EXERCISE BRIEF → Please return the lines below verbatim, beginning at the one that has "DNS configuration for" and stopping after the one that has "Port for liveness", and add no other lines.

RECORDS FOR THIS TASK →
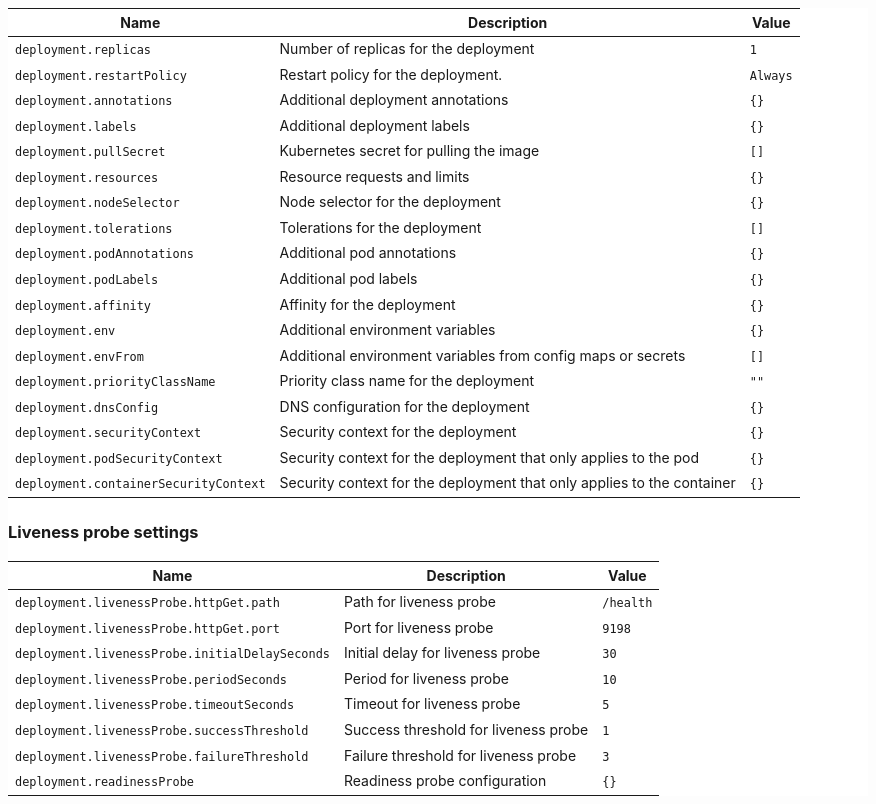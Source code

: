 | Name                                  | Description                                                            | Value    |
| ------------------------------------- | ---------------------------------------------------------------------- | -------- |
| `deployment.replicas`                 | Number of replicas for the deployment                                  | `1`      |
| `deployment.restartPolicy`            | Restart policy for the deployment.                                     | `Always` |
| `deployment.annotations`              | Additional deployment annotations                                      | `{}`     |
| `deployment.labels`                   | Additional deployment labels                                           | `{}`     |
| `deployment.pullSecret`               | Kubernetes secret for pulling the image                                | `[]`     |
| `deployment.resources`                | Resource requests and limits                                           | `{}`     |
| `deployment.nodeSelector`             | Node selector for the deployment                                       | `{}`     |
| `deployment.tolerations`              | Tolerations for the deployment                                         | `[]`     |
| `deployment.podAnnotations`           | Additional pod annotations                                             | `{}`     |
| `deployment.podLabels`                | Additional pod labels                                                  | `{}`     |
| `deployment.affinity`                 | Affinity for the deployment                                            | `{}`     |
| `deployment.env`                      | Additional environment variables                                       | `{}`     |
| `deployment.envFrom`                  | Additional environment variables from config maps or secrets           | `[]`     |
| `deployment.priorityClassName`        | Priority class name for the deployment                                 | `""`     |
| `deployment.dnsConfig`                | DNS configuration for the deployment                                   | `{}`     |
| `deployment.securityContext`          | Security context for the deployment                                    | `{}`     |
| `deployment.podSecurityContext`       | Security context for the deployment that only applies to the pod       | `{}`     |
| `deployment.containerSecurityContext` | Security context for the deployment that only applies to the container | `{}`     |

### Liveness probe settings

| Name                                           | Description                          | Value     |
| ---------------------------------------------- | ------------------------------------ | --------- |
| `deployment.livenessProbe.httpGet.path`        | Path for liveness probe              | `/health` |
| `deployment.livenessProbe.httpGet.port`        | Port for liveness probe              | `9198`    |
| `deployment.livenessProbe.initialDelaySeconds` | Initial delay for liveness probe     | `30`      |
| `deployment.livenessProbe.periodSeconds`       | Period for liveness probe            | `10`      |
| `deployment.livenessProbe.timeoutSeconds`      | Timeout for liveness probe           | `5`       |
| `deployment.livenessProbe.successThreshold`    | Success threshold for liveness probe | `1`       |
| `deployment.livenessProbe.failureThreshold`    | Failure threshold for liveness probe | `3`       |
| `deployment.readinessProbe`                    | Readiness probe configuration        | `{}`      |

SOLUTION TO THIS TASK →
| `deployment.dnsConfig`                | DNS configuration for the deployment                                   | `{}`     |
| `deployment.securityContext`          | Security context for the deployment                                    | `{}`     |
| `deployment.podSecurityContext`       | Security context for the deployment that only applies to the pod       | `{}`     |
| `deployment.containerSecurityContext` | Security context for the deployment that only applies to the container | `{}`     |

### Liveness probe settings

| Name                                           | Description                          | Value     |
| ---------------------------------------------- | ------------------------------------ | --------- |
| `deployment.livenessProbe.httpGet.path`        | Path for liveness probe              | `/health` |
| `deployment.livenessProbe.httpGet.port`        | Port for liveness probe              | `9198`    |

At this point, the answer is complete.